Training on Ped2 is unstable

SDret commented 1 year ago

Thanks to the authors for bringing such an impressive work in VAD, for now I believe it is almost the best work in this field!

Just wondering when the complete version of reproducing the benchmark results in paper can be released? Since with the current version of this code, I have difficulty in producing the desired result on ped2.

FlappyPeggy commented 1 year ago

Thanks to the authors for bringing such an impressive work in VAD, for now I believe it is almost the best work in this field!

Just wondering when the complete version of reproducing the benchmark results in paper can be released? Since with the current version of this code, I have difficulty in producing the desired result on ped2.

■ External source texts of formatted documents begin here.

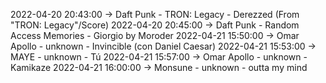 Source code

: 2022-04-20 20:43:00 -> Daft Punk - TRON: Legacy - Derezzed (From "TRON: Legacy"/Score)
2022-04-20 20:45:00 -> Daft Punk - Random Access Memories - Giorgio by Moroder
2022-04-21 15:50:00 -> Omar Apollo - unknown - Invincible (con Daniel Caesar)
2022-04-21 15:53:00 -> MAYE - unknown - Tú
2022-04-21 15:57:00 -> Omar Apollo - unknown - Kamikaze
2022-04-21 16:00:00 -> Monsune - unknown - outta my mind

Thank you very much for this issue!

To avoid private code differs from the GitHub version, we clone the released code and re-evaluate the Evaluate_ped2.py by giving params "dataset_path" and "model_dir".

AUC is still 99.7 (99.690456%) as the paper shown.

So I wonder if your implementation details (e.g. dataset, image pre-processing, post-processing, etc.) are slightly different?

FlappyPeggy commented 1 year ago

Thanks to the authors for bringing such an impressive work in VAD, for now I believe it is almost the best work in this field!

Just wondering when the complete version of reproducing the benchmark results in paper can be released? Since with the current version of this code, I have difficulty in producing the desired result on ped2.

The complete version is expected to be released no later than the inclusion of THIS paper, or as the corresponding paper of the improved part is accepted.

In fact, we hope to draw attention on the meaning and effect of diversity measurement (modeling), rather than being limited to the specific deformation-based implementation.

FlappyPeggy commented 1 year ago

Thanks to the authors for bringing such an impressive work in VAD, for now I believe it is almost the best work in this field!

Just wondering when the complete version of reproducing the benchmark results in paper can be released? Since with the current version of this code, I have difficulty in producing the desired result on ped2.

I noticed another possible reason, see readme.md -> Training & Testing -> Pre-Processed Files. Undesired results could be caused by loading incorrect background template (or no template is loaded).

SDret commented 1 year ago

Thanks for the response! I could re-produce the result with the pre-trained model, however, when I write the training scripts with the training configuration given in paper, I can just get ~97% AUROC on ped2. So I wonder if it is possible to release the training code on ped2, or give some hint of this issue(I have already used the provided background jpeg)? Thanks!

FlappyPeggy commented 1 year ago

The instability of the training process is mainly due to the uniform hyperparameters (especially for ped2), you may benefit from the following information:

It may be beneficial to constrain smoothness in both directions separately.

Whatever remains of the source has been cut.